Exercise instructions:
Your answer should be the exact lines of the records, starting with the one containing "If not, you" and running to the end.

======== Dataset entries ========

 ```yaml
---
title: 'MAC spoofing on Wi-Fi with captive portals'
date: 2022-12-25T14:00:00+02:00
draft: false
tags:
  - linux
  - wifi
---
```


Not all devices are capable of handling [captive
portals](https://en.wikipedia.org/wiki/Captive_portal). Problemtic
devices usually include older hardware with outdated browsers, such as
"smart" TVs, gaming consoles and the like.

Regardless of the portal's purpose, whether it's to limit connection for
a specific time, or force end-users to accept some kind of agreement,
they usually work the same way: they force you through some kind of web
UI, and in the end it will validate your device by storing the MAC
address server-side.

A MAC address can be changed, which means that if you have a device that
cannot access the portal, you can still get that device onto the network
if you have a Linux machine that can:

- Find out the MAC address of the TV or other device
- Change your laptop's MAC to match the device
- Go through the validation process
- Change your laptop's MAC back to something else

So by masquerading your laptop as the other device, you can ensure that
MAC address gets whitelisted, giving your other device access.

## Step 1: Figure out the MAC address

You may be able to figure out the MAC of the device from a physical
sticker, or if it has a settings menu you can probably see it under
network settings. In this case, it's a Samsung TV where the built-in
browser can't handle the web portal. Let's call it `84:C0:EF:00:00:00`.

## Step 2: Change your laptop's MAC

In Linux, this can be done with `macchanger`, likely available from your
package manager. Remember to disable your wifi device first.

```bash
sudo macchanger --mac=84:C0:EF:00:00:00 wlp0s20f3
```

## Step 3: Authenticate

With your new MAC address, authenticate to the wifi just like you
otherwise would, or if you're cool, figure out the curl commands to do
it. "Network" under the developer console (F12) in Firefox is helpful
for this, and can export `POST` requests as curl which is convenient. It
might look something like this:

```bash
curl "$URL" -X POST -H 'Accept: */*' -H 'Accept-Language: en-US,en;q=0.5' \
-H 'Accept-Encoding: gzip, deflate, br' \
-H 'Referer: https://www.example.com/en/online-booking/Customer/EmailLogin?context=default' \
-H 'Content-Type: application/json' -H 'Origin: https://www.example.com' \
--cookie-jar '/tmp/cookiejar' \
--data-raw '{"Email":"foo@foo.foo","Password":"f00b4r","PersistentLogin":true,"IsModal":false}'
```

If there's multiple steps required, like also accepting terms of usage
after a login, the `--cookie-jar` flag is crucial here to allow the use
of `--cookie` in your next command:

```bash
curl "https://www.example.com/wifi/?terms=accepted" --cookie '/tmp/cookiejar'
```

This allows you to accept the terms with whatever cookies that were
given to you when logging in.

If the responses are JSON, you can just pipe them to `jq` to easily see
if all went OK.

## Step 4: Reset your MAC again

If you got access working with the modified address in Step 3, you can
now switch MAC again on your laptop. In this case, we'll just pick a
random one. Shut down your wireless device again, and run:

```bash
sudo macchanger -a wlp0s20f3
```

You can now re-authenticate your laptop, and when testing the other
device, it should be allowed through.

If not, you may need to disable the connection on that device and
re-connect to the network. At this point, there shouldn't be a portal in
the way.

========

Written solution:
If not, you may need to disable the connection on that device and
re-connect to the network. At this point, there shouldn't be a portal in
the way.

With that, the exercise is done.